Jadis la Chine, aujourd’hui les États-Unis, la puissance placée au sommet de la hiérarchie mondiale est toujours tentée d’abuser de sa force tout en étant la clé de voûte de la stabilité du monde. D’où la complexité des sentiments des Japonais à l’égard des deux géants. Dans le monde sino-centré bâti sur une vision confucéenne partagée par l’Archipel et l’Empire, le jeu était simple : manifester la déférence due à qui occupe le sommet de la hiérarchie suffisait en principe à assurer que le géant ne deviendrait pas agresseur. Quand l’irruption des Occidentaux en Asie au XVIe siècle a changé les règles du jeu, le Japon a choisi de s’en retirer. Après sa réouverture forcée (1853), jeté dans un univers dont le centre avait disparu, il s’y est perdu. L’occupation américaine et la guerre froide lui ont recréé un monde où la puissance dominante s’imposait à lui.

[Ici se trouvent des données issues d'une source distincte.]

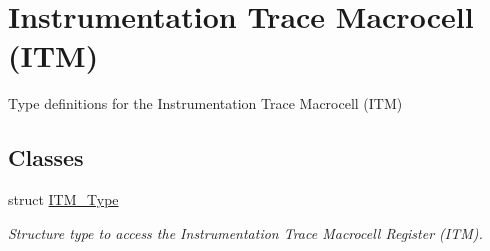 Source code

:\hypertarget{group___c_m_s_i_s___i_t_m}{}\section{Instrumentation Trace Macrocell (I\+TM)}
\label{group___c_m_s_i_s___i_t_m}


Type definitions for the Instrumentation Trace Macrocell (I\+TM)  


\subsection*{Classes}
\begin{DoxyCompactItemize}
\item 
struct \mbox{\hyperlink{struct_i_t_m___type}{I\+T\+M\+\_\+\+Type}}
\begin{DoxyCompactList}\small\item\em Structure type to access the Instrumentation Trace Macrocell Register (I\+TM). \end{DoxyCompactList}\end{DoxyCompactItemize}
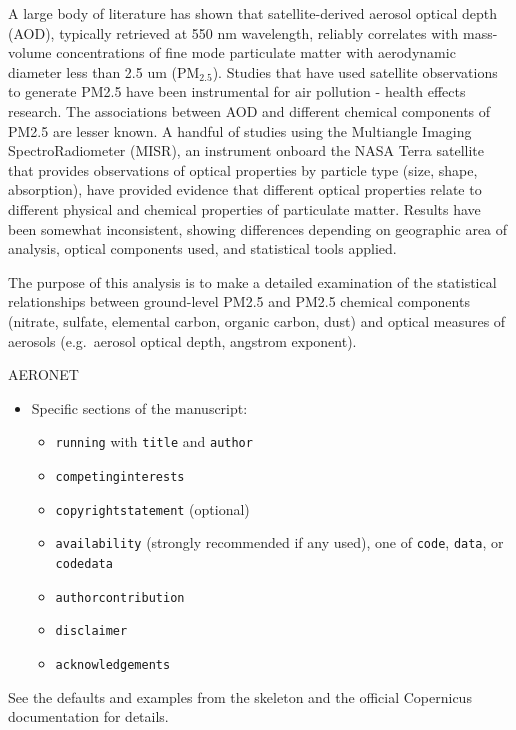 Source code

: \documentclass[, manuscript]{copernicus}
\begin{document}
A large body of literature has shown that satellite-derived aerosol
optical depth (AOD), typically retrieved at 550 nm wavelength, reliably
correlates with mass-volume concentrations of fine mode particulate
matter with aerodynamic diameter less than 2.5 um (PM\(_{2.5}\)).
Studies that have used satellite observations to generate PM2.5 have
been instrumental for air pollution - health effects research. The
associations between AOD and different chemical components of PM2.5 are
lesser known. A handful of studies using the Multiangle Imaging
SpectroRadiometer (MISR), an instrument onboard the NASA Terra satellite
that provides observations of optical properties by particle type (size,
shape, absorption), have provided evidence that different optical
properties relate to different physical and chemical properties of
particulate matter. Results have been somewhat inconsistent, showing
differences depending on geographic area of analysis, optical components
used, and statistical tools applied.

The purpose of this analysis is to make a detailed examination of the
statistical relationships between ground-level PM2.5 and PM2.5 chemical
components (nitrate, sulfate, elemental carbon, organic carbon, dust)
and optical measures of aerosols (e.g.~aerosol optical depth, angstrom
exponent).

AERONET \cite{Holben1998, Shin2018, Shin2018b, Shin2019}

\begin{itemize}
\item
  Specific sections of the manuscript:

  \begin{itemize}
  \item
    \texttt{running} with \texttt{title} and \texttt{author}
  \item
    \texttt{competinginterests}
  \item
    \texttt{copyrightstatement} (optional)
  \item
    \texttt{availability} (strongly recommended if any used), one of
    \texttt{code}, \texttt{data}, or \texttt{codedata}
  \item
    \texttt{authorcontribution}
  \item
    \texttt{disclaimer}
  \item
    \texttt{acknowledgements}
  \end{itemize}
\end{itemize}

See the defaults and examples from the skeleton and the official
Copernicus documentation for details.
\end{document}
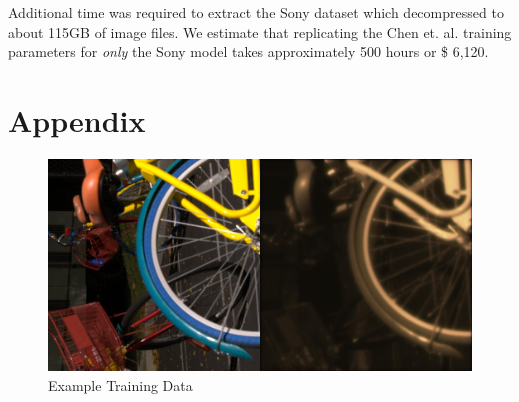 \documentclass{article}
\begin{document}
Additional time was required to extract the Sony dataset
which decompressed to about 115GB of image files. We estimate that
replicating the Chen et. al. \cite{chen2018learning} training parameters
for \textit{only} the Sony model takes approximately 500 hours or
\$ 6,120.

\section{Appendix}

\begin{figure}[ht]
  \centering
  \includegraphics[scale=0.1]{00002_00_train_100}
  \caption{\label{train} Example Training Data}
\end{figure}




\end{document}
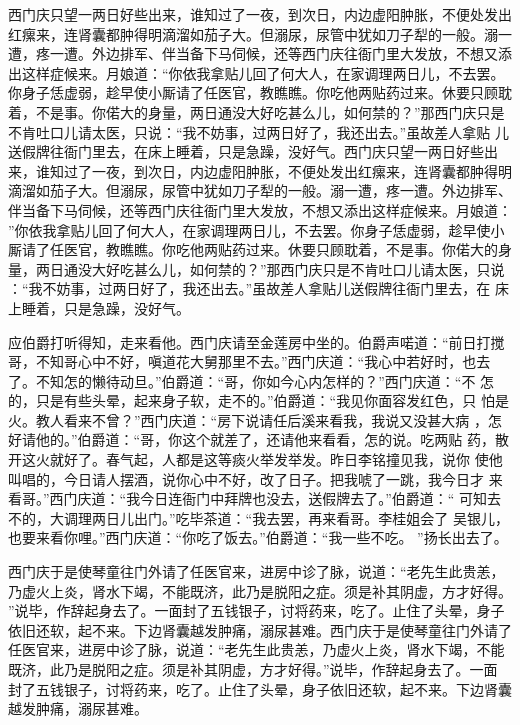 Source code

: 西门庆只望一两日好些出来，谁知过了一夜，到次日，内边虚阳肿胀，不便处发出
红瘰来，连肾囊都肿得明滴溜如茄子大。但溺尿，尿管中犹如刀子犁的一般。溺一
遭，疼一遭。外边排军、伴当备下马伺候，还等西门庆往衙门里大发放，不想又添
出这样症候来。月娘道：“你依我拿贴儿回了何大人，在家调理两日儿，不去罢。
你身子恁虚弱，趁早使小厮请了任医官，教瞧瞧。你吃他两贴药过来。休要只顾耽
着，不是事。你偌大的身量，两日通没大好吃甚么儿，如何禁的？”那西门庆只是
不肯吐口儿请太医，只说：“我不妨事，过两日好了，我还出去。”虽故差人拿贴
儿送假牌往衙门里去，在床上睡着，只是急躁，没好气。西门庆只望一两日好些出
来，谁知过了一夜，到次日，内边虚阳肿胀，不便处发出红瘰来，连肾囊都肿得明
滴溜如茄子大。但溺尿，尿管中犹如刀子犁的一般。溺一遭，疼一遭。外边排军、
伴当备下马伺候，还等西门庆往衙门里大发放，不想又添出这样症候来。月娘道：
”你依我拿贴儿回了何大人，在家调理两日儿，不去罢。你身子恁虚弱，趁早使小
厮请了任医官，教瞧瞧。你吃他两贴药过来。休要只顾耽着，不是事。你偌大的身
量，两日通没大好吃甚么儿，如何禁的？”那西门庆只是不肯吐口儿请太医，只说
：“我不妨事，过两日好了，我还出去。”虽故差人拿贴儿送假牌往衙门里去，在
床上睡着，只是急躁，没好气。

应伯爵打听得知，走来看他。西门庆请至金莲房中坐的。伯爵声喏道：“前日打搅
哥，不知哥心中不好，嗔道花大舅那里不去。”西门庆道：“我心中若好时，也去
了。不知怎的懒待动旦。”伯爵道：“哥，你如今心内怎样的？”西门庆道：“不
怎的，只是有些头晕，起来身子软，走不的。”伯爵道：“我见你面容发红色，只
怕是火。教人看来不曾？”西门庆道：“房下说请任后溪来看我，我说又没甚大病
，怎好请他的。”伯爵道：“哥，你这个就差了，还请他来看看，怎的说。吃两贴
药，散开这火就好了。春气起，人都是这等痰火举发举发。昨日李铭撞见我，说你
使他叫唱的，今日请人摆酒，说你心中不好，改了日子。把我唬了一跳，我今日才
来看哥。”西门庆道：“我今日连衙门中拜牌也没去，送假牌去了。”伯爵道：“
可知去不的，大调理两日儿出门。”吃毕茶道：“我去罢，再来看哥。李桂姐会了
吴银儿，也要来看你哩。”西门庆道：“你吃了饭去。”伯爵道：“我一些不吃。
”扬长出去了。

西门庆于是使琴童往门外请了任医官来，进房中诊了脉，说道：“老先生此贵恙，
乃虚火上炎，肾水下竭，不能既济，此乃是脱阳之症。须是补其阴虚，方才好得。
”说毕，作辞起身去了。一面封了五钱银子，讨将药来，吃了。止住了头晕，身子
依旧还软，起不来。下边肾囊越发肿痛，溺尿甚难。西门庆于是使琴童往门外请了
任医官来，进房中诊了脉，说道：“老先生此贵恙，乃虚火上炎，肾水下竭，不能
既济，此乃是脱阳之症。须是补其阴虚，方才好得。”说毕，作辞起身去了。一面
封了五钱银子，讨将药来，吃了。止住了头晕，身子依旧还软，起不来。下边肾囊
越发肿痛，溺尿甚难。

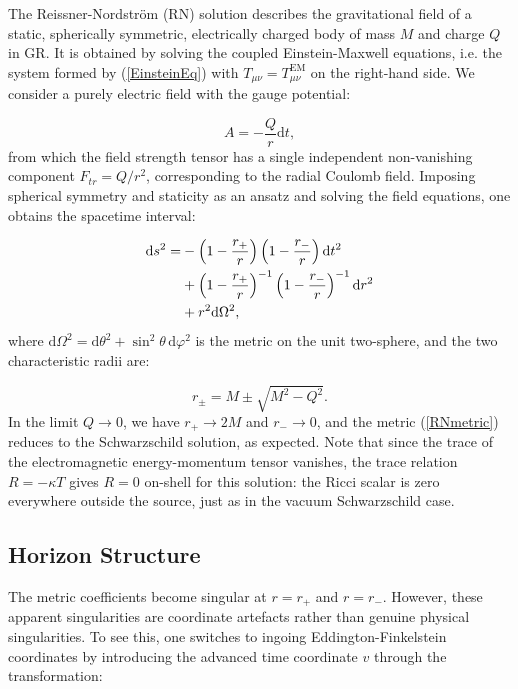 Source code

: \documentclass[floats,floatfix,aps, preprintnumbers,nofootinbib]{revtex4-2}
\newcommand{\paren}[1]{\left( #1 \right)}
\newcommand{\mrm}{\mathrm}
\begin{document}
The Reissner-Nordström (RN) solution describes the gravitational field of a static, spherically symmetric, electrically charged body of mass $M$ and charge $Q$ in GR. It is obtained by solving the coupled Einstein-Maxwell equations, i.e. the system formed by (\ref{EinsteinEq}) with $T_{\mu\nu} = T^{\mrm{EM}}_{\mu\nu}$ on the right-hand side. We consider a purely electric field with the gauge potential:

\begin{equation}
    A = -\frac{Q}{r}\mrm dt,
\end{equation}
from which the field strength tensor has a single independent non-vanishing component $F_{tr} = Q/r^2$, corresponding to the radial Coulomb field. Imposing spherical symmetry and staticity as an ansatz and solving the field equations, one obtains the spacetime interval:

\begin{align}\label{RNmetric}
    \mrm ds^2 = &-\paren{1-\frac{r_+}{r}}\paren{1 - \frac{r_-}{r}}\mrm dt^2\notag\\
    &+\paren{1 - \frac{r_+}{r}}^{-1}\paren{1 - \frac{r_-}{r}}^{-1}\mrm dr^2\notag\\
    &+ r^2\mrm d\Omega^2,
\end{align}
where $\mrm d\Omega^2 = \mrm d\theta^2 + \sin^2\theta\,\mrm d\varphi^2$ is the metric on the unit two-sphere, and the two characteristic radii are:

\begin{equation}\label{HorizonsRN}
    r_\pm = M \pm \sqrt{M^2 - Q^2}.
\end{equation}
In the limit $Q \to 0$, we have $r_+ \to 2M$ and $r_- \to 0$, and the metric (\ref{RNmetric}) reduces to the Schwarzschild solution, as expected. Note that since the trace of the electromagnetic energy-momentum tensor vanishes, the trace relation $R = -\kappa T$ gives $R = 0$ on-shell for this solution: the Ricci scalar is zero everywhere outside the source, just as in the vacuum Schwarzschild case.

\subsection{Horizon Structure}

The metric coefficients become singular at $r = r_+$ and $r = r_-$. However, these apparent singularities are coordinate artefacts rather than genuine physical singularities. To see this, one switches to ingoing Eddington-Finkelstein coordinates by introducing the advanced time coordinate $v$ through the transformation:
\end{document}
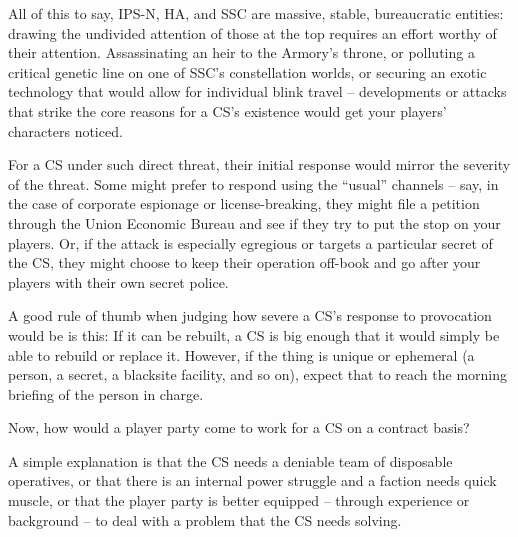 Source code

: All of this to say, IPS-N, HA, and SSC are massive, stable, bureaucratic entities: drawing the  
undivided attention of those at the top requires an effort worthy of their attention. Assassinating an  
heir to the Armory’s throne, or polluting a critical genetic line on one of SSC’s constellation worlds,  
or securing an exotic technology that would allow for individual blink travel -- developments or  
attacks that strike the core reasons for a CS’s existence would get your players’ characters  
noticed.      

For a CS under such direct threat, their initial response would mirror the severity of the threat.  
Some might prefer to respond using the “usual” channels -- say, in the case of corporate  
espionage or license-breaking, they might file a petition through the Union Economic Bureau and  
see if they try to put the stop on your players. Or, if the attack is especially egregious or targets a  
particular secret of the CS, they might choose to keep their operation off-book and go after your  
players with their own secret police.   

A good rule of thumb when judging how severe a CS’s response to provocation would be is this: If  
it can be rebuilt, a CS is big enough that it would simply be able to rebuild or replace it. However,  
if the thing is unique or ephemeral (a person, a secret, a blacksite facility, and so on), expect that  
to reach the morning briefing of the person in charge.   

Now, how would a player party come to work for a CS on a contract basis?   

A simple explanation is that the CS needs a deniable team of disposable operatives, or that there  
is an internal power struggle and a faction needs quick muscle, or that the player party is better  
equipped -- through experience or background -- to deal with a problem that the CS needs  
solving.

Son problème géostratégique est redevenu simple. Il ne s’agissait plus que de trouver vis-à-vis des États-Unis la « juste distance » : celle qui lui permettrait de protéger autant que possible ses intérêts nationaux dans le cadre d’une relation d’inégalité acceptée comme l’ordre naturel des choses.
La relation avec les États-Unis a assuré la sécurité du Japon et a beaucoup contribué à sa croissance économique, mais elle a impliqué de lourds sacrifices. En principe, le Japon peut fermer les bases américaines avec un préavis d’un an ; en pratique, il a abdiqué de facto sa souveraineté en laissant les Américains les utiliser à leur guise, notamment pour la guerre du Viêtnam. Au plan diplomatique, il s’est trouvé empêché d’épanouir sa relation avec l’Asie et a dû – entre autres – abandonner, après la première guerre du Golfe, les positions qu’il avait acquises en Irak et en Iran au grand dam des pétroliers américains. Il reste sous une contrainte politique très rude. En 2009, la victoire électorale du Parti démocrate japonais, qui voulait établir une « relation d’égal à égal » avec les États-Unis, a permis à ces derniers de rappeler qui commande : sur le dossier du déplacement de leur base de Futenma (à Okinawa), ils ont refusé tout compromis et infligé au PDJ un camouflet qui a compromis en quelques mois une expérience politique que Washington voyait d’un mauvais œil.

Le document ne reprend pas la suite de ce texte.